> **Task objective**:
Repeat every entry exactly as given.
——
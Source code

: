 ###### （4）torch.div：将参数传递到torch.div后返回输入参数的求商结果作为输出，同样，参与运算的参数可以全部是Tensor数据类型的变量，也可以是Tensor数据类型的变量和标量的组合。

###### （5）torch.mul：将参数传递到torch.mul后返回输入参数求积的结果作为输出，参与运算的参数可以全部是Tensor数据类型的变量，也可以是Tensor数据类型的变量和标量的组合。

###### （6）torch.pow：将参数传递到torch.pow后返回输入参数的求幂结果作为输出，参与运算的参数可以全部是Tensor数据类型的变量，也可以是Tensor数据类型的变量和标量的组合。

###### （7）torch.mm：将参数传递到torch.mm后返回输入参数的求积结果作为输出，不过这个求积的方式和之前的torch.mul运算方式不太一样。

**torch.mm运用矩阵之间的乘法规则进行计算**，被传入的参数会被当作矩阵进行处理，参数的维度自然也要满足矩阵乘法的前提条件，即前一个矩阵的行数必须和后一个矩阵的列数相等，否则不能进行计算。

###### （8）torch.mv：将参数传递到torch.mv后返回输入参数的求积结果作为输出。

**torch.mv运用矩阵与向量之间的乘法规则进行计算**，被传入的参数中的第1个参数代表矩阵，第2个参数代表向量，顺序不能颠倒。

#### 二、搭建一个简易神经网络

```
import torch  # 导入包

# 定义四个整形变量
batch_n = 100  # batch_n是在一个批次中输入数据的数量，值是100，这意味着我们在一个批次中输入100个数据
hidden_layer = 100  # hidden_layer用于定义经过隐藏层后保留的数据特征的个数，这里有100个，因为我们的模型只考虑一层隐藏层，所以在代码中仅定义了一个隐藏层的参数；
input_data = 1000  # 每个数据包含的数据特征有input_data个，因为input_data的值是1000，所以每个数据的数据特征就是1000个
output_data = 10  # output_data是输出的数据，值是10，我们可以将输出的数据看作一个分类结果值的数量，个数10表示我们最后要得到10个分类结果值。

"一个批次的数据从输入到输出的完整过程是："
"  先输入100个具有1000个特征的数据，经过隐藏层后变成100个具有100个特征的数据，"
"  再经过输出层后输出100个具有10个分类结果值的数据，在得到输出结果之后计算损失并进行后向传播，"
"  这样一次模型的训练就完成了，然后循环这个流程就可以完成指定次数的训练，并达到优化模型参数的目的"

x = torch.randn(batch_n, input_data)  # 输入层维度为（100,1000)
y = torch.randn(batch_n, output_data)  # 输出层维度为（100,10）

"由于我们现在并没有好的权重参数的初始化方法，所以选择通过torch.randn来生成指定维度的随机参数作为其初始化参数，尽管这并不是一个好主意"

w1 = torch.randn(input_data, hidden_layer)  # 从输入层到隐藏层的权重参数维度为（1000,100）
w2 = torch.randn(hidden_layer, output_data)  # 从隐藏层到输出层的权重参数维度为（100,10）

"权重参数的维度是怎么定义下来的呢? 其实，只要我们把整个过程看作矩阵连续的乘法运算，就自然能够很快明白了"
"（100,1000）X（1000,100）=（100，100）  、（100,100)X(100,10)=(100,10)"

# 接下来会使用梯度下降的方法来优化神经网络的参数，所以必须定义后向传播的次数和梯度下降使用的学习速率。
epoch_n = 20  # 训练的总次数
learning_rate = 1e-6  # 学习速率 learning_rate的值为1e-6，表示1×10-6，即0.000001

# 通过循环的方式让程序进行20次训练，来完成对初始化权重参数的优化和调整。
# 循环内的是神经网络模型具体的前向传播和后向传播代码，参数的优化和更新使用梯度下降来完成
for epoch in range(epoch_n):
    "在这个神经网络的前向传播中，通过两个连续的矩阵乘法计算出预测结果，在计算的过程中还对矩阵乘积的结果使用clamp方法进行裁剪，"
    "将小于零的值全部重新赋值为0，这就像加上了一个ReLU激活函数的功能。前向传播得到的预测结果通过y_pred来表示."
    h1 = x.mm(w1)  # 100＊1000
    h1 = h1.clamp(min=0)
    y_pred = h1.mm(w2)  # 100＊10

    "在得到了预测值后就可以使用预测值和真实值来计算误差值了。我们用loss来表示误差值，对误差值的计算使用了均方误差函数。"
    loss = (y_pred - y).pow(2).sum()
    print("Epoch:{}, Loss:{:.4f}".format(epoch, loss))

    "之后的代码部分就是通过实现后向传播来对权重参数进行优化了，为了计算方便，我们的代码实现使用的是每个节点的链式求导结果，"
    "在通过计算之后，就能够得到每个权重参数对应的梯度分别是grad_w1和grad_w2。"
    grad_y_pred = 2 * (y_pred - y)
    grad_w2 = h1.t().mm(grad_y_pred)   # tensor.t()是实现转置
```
——
> **Task solution**:
Source code

: ###### （4）torch.div：将参数传递到torch.div后返回输入参数的求商结果作为输出，同样，参与运算的参数可以全部是Tensor数据类型的变量，也可以是Tensor数据类型的变量和标量的组合。

###### （5）torch.mul：将参数传递到torch.mul后返回输入参数求积的结果作为输出，参与运算的参数可以全部是Tensor数据类型的变量，也可以是Tensor数据类型的变量和标量的组合。

###### （6）torch.pow：将参数传递到torch.pow后返回输入参数的求幂结果作为输出，参与运算的参数可以全部是Tensor数据类型的变量，也可以是Tensor数据类型的变量和标量的组合。

###### （7）torch.mm：将参数传递到torch.mm后返回输入参数的求积结果作为输出，不过这个求积的方式和之前的torch.mul运算方式不太一样。

**torch.mm运用矩阵之间的乘法规则进行计算**，被传入的参数会被当作矩阵进行处理，参数的维度自然也要满足矩阵乘法的前提条件，即前一个矩阵的行数必须和后一个矩阵的列数相等，否则不能进行计算。

###### （8）torch.mv：将参数传递到torch.mv后返回输入参数的求积结果作为输出。

**torch.mv运用矩阵与向量之间的乘法规则进行计算**，被传入的参数中的第1个参数代表矩阵，第2个参数代表向量，顺序不能颠倒。

#### 二、搭建一个简易神经网络

```
import torch  # 导入包

# 定义四个整形变量
batch_n = 100  # batch_n是在一个批次中输入数据的数量，值是100，这意味着我们在一个批次中输入100个数据
hidden_layer = 100  # hidden_layer用于定义经过隐藏层后保留的数据特征的个数，这里有100个，因为我们的模型只考虑一层隐藏层，所以在代码中仅定义了一个隐藏层的参数；
input_data = 1000  # 每个数据包含的数据特征有input_data个，因为input_data的值是1000，所以每个数据的数据特征就是1000个
output_data = 10  # output_data是输出的数据，值是10，我们可以将输出的数据看作一个分类结果值的数量，个数10表示我们最后要得到10个分类结果值。

"一个批次的数据从输入到输出的完整过程是："
"  先输入100个具有1000个特征的数据，经过隐藏层后变成100个具有100个特征的数据，"
"  再经过输出层后输出100个具有10个分类结果值的数据，在得到输出结果之后计算损失并进行后向传播，"
"  这样一次模型的训练就完成了，然后循环这个流程就可以完成指定次数的训练，并达到优化模型参数的目的"

x = torch.randn(batch_n, input_data)  # 输入层维度为（100,1000)
y = torch.randn(batch_n, output_data)  # 输出层维度为（100,10）

"由于我们现在并没有好的权重参数的初始化方法，所以选择通过torch.randn来生成指定维度的随机参数作为其初始化参数，尽管这并不是一个好主意"

w1 = torch.randn(input_data, hidden_layer)  # 从输入层到隐藏层的权重参数维度为（1000,100）
w2 = torch.randn(hidden_layer, output_data)  # 从隐藏层到输出层的权重参数维度为（100,10）

"权重参数的维度是怎么定义下来的呢? 其实，只要我们把整个过程看作矩阵连续的乘法运算，就自然能够很快明白了"
"（100,1000）X（1000,100）=（100，100）  、（100,100)X(100,10)=(100,10)"

# 接下来会使用梯度下降的方法来优化神经网络的参数，所以必须定义后向传播的次数和梯度下降使用的学习速率。
epoch_n = 20  # 训练的总次数
learning_rate = 1e-6  # 学习速率 learning_rate的值为1e-6，表示1×10-6，即0.000001

# 通过循环的方式让程序进行20次训练，来完成对初始化权重参数的优化和调整。
# 循环内的是神经网络模型具体的前向传播和后向传播代码，参数的优化和更新使用梯度下降来完成
for epoch in range(epoch_n):
    "在这个神经网络的前向传播中，通过两个连续的矩阵乘法计算出预测结果，在计算的过程中还对矩阵乘积的结果使用clamp方法进行裁剪，"
    "将小于零的值全部重新赋值为0，这就像加上了一个ReLU激活函数的功能。前向传播得到的预测结果通过y_pred来表示."
    h1 = x.mm(w1)  # 100＊1000
    h1 = h1.clamp(min=0)
    y_pred = h1.mm(w2)  # 100＊10

    "在得到了预测值后就可以使用预测值和真实值来计算误差值了。我们用loss来表示误差值，对误差值的计算使用了均方误差函数。"
    loss = (y_pred - y).pow(2).sum()
    print("Epoch:{}, Loss:{:.4f}".format(epoch, loss))

    "之后的代码部分就是通过实现后向传播来对权重参数进行优化了，为了计算方便，我们的代码实现使用的是每个节点的链式求导结果，"
    "在通过计算之后，就能够得到每个权重参数对应的梯度分别是grad_w1和grad_w2。"
    grad_y_pred = 2 * (y_pred - y)
    grad_w2 = h1.t().mm(grad_y_pred)   # tensor.t()是实现转置
```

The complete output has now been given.